_ASSIGNMENT:_ Pictures should be left out while the data beneath this task is written out word for word.

[RECORDS TO USE]

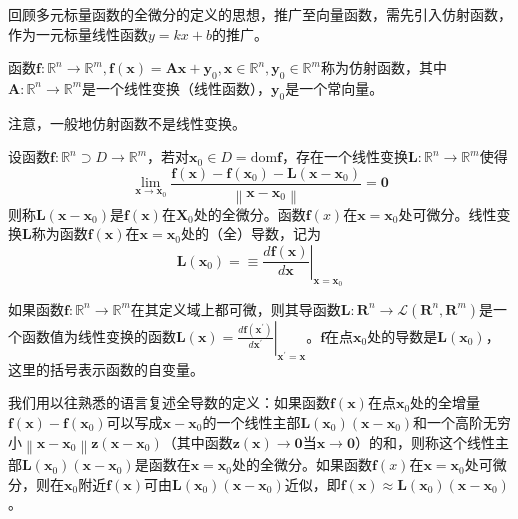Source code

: \documentclass[main.tex]{subfiles}
\begin{document}
回顾多元标量函数的全微分的定义\cite[p.~19]{华工高数2009下}的思想，推广至向量函数，需先引入仿射函数，作为一元标量线性函数$y=kx+b$的推广。

\begin{definition}[仿射函数]
函数$\mathbf{f}:\mathbb{R}^n\rightarrow\mathbb{R}^m,\mathbf{f}\left(\mathbf{x}\right)=\mathbf{Ax}+\mathbf{y}_0,\mathbf{x}\in\mathbb{R}^n,\mathbf{y}_0\in\mathbb{R}^m$称为仿射函数，其中$\mathbf{A}:\mathbb{R}^n\rightarrow\mathbb{R}^m$是一个线性变换（线性函数），$\mathbf{y}_0$是一个常向量。
\end{definition}

注意，一般地仿射函数不是线性变换。

\begin{definition}[全微分与全导数]
设函数$\mathbf{f}:\mathbb{R}^n\supset D\rightarrow\mathbb{R}^m$，若对$\mathbf{x}_0\in D=\mathrm{dom}\mathbf{f}$，存在一个线性变换$\mathbf{L}:\mathbb{R}^n\rightarrow\mathbb{R}^m$使得
\[
\lim_{\mathbf{x}\to\mathbf{x}_0}\frac{\mathbf{f}\left(\mathbf{x}\right)-\mathbf{f}\left(\mathbf{x}_0\right)-\mathbf{L}\left(\mathbf{x}-\mathbf{x}_0\right)}{\left\|\mathbf{x}-\mathbf{x}_0\right\|}=\mathbf{0}
\]
则称$\mathbf{L}\left(\mathbf{x}-\mathbf{x}_0\right)$是$\mathbf{f}\left(\mathbf{x}\right)$在$\mathbf{X}_0$处的全微分。函数$\mathbf{f}\left(x\right)$在$\mathbf{x}=\mathbf{x}_0$处可微分。线性变换$\mathbf{L}$称为函数$\mathbf{f}\left(\mathbf{x}\right)$在$\mathbf{x}=\mathbf{x}_0$处的（全）导数，记为
\[\mathbf{L}\left(\mathbf{x}_0\right)=\equiv\left.\frac{d\mathbf{f}\left(\mathbf{x}\right)}{d\mathbf{x}}\right|_{\mathbf{x}=\mathbf{x}_0}
\]
\end{definition}

如果函数$\mathbf{f}:\mathbb{R}^n\rightarrow\mathbb{R}^m$在其定义域上都可微，则其导函数$\mathbf{L}:\mathbf{R}^n\rightarrow\mathcal{L}\left(\mathbf{R}^n,\mathbf{R}^m\right)$是一个函数值为线性变换的函数$\mathbf{L}\left(\mathbf{x}\right)=\left.\frac{d\mathbf{f}\left(\mathbf{x}^\prime\right)}{d\mathbf{x}^\prime}\right|_{\mathbf{x}^\prime=\mathbf{x}}$。$\mathbf{f}$在点$\mathbf{x}_0$处的导数是$\mathbf{L}\left(\mathbf{x}_0\right)$，这里的括号表示函数的自变量。

我们用以往熟悉的语言复述全导数的定义：如果函数$\mathbf{f}\left(\mathbf{x}\right)$在点$\mathbf{x}_0$处的全增量$\mathbf{f}\left(\mathbf{x}\right)-\mathbf{f}\left(\mathbf{x}_0\right)$可以写成$\mathbf{x}-\mathbf{x}_0$的一个线性主部$\mathbf{L}\left(\mathbf{x}_0\right)\left(\mathbf{x}-\mathbf{x}_0\right)$和一个高阶无穷小$\left\|\mathbf{x}-\mathbf{x}_0\right\|\mathbf{z}\left(\mathbf{x}-\mathbf{x}_0\right)$（其中函数$\mathbf{z}\left(\mathbf{x}\right)\to\mathbf{0}$当$\mathbf{x}\to\mathbf{0}$）的和，则称这个线性主部$\mathbf{L}\left(\mathbf{x}_0\right)\left(\mathbf{x}-\mathbf{x}_0\right)$是函数在$\mathbf{x}=\mathbf{x}_0$处的全微分。如果函数$\mathbf{f}\left(x\right)$在$\mathbf{x}=\mathbf{x}_0$处可微分，则在$\mathbf{x}_0$附近$\mathbf{f}\left(\mathbf{x}\right)$可由$\mathbf{L}\left(\mathbf{x}_0\right)\left(\mathbf{x}-\mathbf{x}_0\right)$近似，即$\mathbf{f}\left(\mathbf{x}\right)\approx\mathbf{L}\left(\mathbf{x}_0\right)\left(\mathbf{x}-\mathbf{x}_0\right)$。
\end{document}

[/RECORDS TO USE]

_FINISHED EXERCISE:_
Source code

: \documentclass[main.tex]{subfiles}
\begin{document}
回顾多元标量函数的全微分的定义\cite[p.~19]{华工高数2009下}的思想，推广至向量函数，需先引入仿射函数，作为一元标量线性函数$y=kx+b$的推广。

\begin{definition}[仿射函数]
函数$\mathbf{f}:\mathbb{R}^n\rightarrow\mathbb{R}^m,\mathbf{f}\left(\mathbf{x}\right)=\mathbf{Ax}+\mathbf{y}_0,\mathbf{x}\in\mathbb{R}^n,\mathbf{y}_0\in\mathbb{R}^m$称为仿射函数，其中$\mathbf{A}:\mathbb{R}^n\rightarrow\mathbb{R}^m$是一个线性变换（线性函数），$\mathbf{y}_0$是一个常向量。
\end{definition}

注意，一般地仿射函数不是线性变换。

\begin{definition}[全微分与全导数]
设函数$\mathbf{f}:\mathbb{R}^n\supset D\rightarrow\mathbb{R}^m$，若对$\mathbf{x}_0\in D=\mathrm{dom}\mathbf{f}$，存在一个线性变换$\mathbf{L}:\mathbb{R}^n\rightarrow\mathbb{R}^m$使得
\[
\lim_{\mathbf{x}\to\mathbf{x}_0}\frac{\mathbf{f}\left(\mathbf{x}\right)-\mathbf{f}\left(\mathbf{x}_0\right)-\mathbf{L}\left(\mathbf{x}-\mathbf{x}_0\right)}{\left\|\mathbf{x}-\mathbf{x}_0\right\|}=\mathbf{0}
\]
则称$\mathbf{L}\left(\mathbf{x}-\mathbf{x}_0\right)$是$\mathbf{f}\left(\mathbf{x}\right)$在$\mathbf{X}_0$处的全微分。函数$\mathbf{f}\left(x\right)$在$\mathbf{x}=\mathbf{x}_0$处可微分。线性变换$\mathbf{L}$称为函数$\mathbf{f}\left(\mathbf{x}\right)$在$\mathbf{x}=\mathbf{x}_0$处的（全）导数，记为
\[\mathbf{L}\left(\mathbf{x}_0\right)=\equiv\left.\frac{d\mathbf{f}\left(\mathbf{x}\right)}{d\mathbf{x}}\right|_{\mathbf{x}=\mathbf{x}_0}
\]
\end{definition}

如果函数$\mathbf{f}:\mathbb{R}^n\rightarrow\mathbb{R}^m$在其定义域上都可微，则其导函数$\mathbf{L}:\mathbf{R}^n\rightarrow\mathcal{L}\left(\mathbf{R}^n,\mathbf{R}^m\right)$是一个函数值为线性变换的函数$\mathbf{L}\left(\mathbf{x}\right)=\left.\frac{d\mathbf{f}\left(\mathbf{x}^\prime\right)}{d\mathbf{x}^\prime}\right|_{\mathbf{x}^\prime=\mathbf{x}}$。$\mathbf{f}$在点$\mathbf{x}_0$处的导数是$\mathbf{L}\left(\mathbf{x}_0\right)$，这里的括号表示函数的自变量。

我们用以往熟悉的语言复述全导数的定义：如果函数$\mathbf{f}\left(\mathbf{x}\right)$在点$\mathbf{x}_0$处的全增量$\mathbf{f}\left(\mathbf{x}\right)-\mathbf{f}\left(\mathbf{x}_0\right)$可以写成$\mathbf{x}-\mathbf{x}_0$的一个线性主部$\mathbf{L}\left(\mathbf{x}_0\right)\left(\mathbf{x}-\mathbf{x}_0\right)$和一个高阶无穷小$\left\|\mathbf{x}-\mathbf{x}_0\right\|\mathbf{z}\left(\mathbf{x}-\mathbf{x}_0\right)$（其中函数$\mathbf{z}\left(\mathbf{x}\right)\to\mathbf{0}$当$\mathbf{x}\to\mathbf{0}$）的和，则称这个线性主部$\mathbf{L}\left(\mathbf{x}_0\right)\left(\mathbf{x}-\mathbf{x}_0\right)$是函数在$\mathbf{x}=\mathbf{x}_0$处的全微分。如果函数$\mathbf{f}\left(x\right)$在$\mathbf{x}=\mathbf{x}_0$处可微分，则在$\mathbf{x}_0$附近$\mathbf{f}\left(\mathbf{x}\right)$可由$\mathbf{L}\left(\mathbf{x}_0\right)\left(\mathbf{x}-\mathbf{x}_0\right)$近似，即$\mathbf{f}\left(\mathbf{x}\right)\approx\mathbf{L}\left(\mathbf{x}_0\right)\left(\mathbf{x}-\mathbf{x}_0\right)$。
\end{document}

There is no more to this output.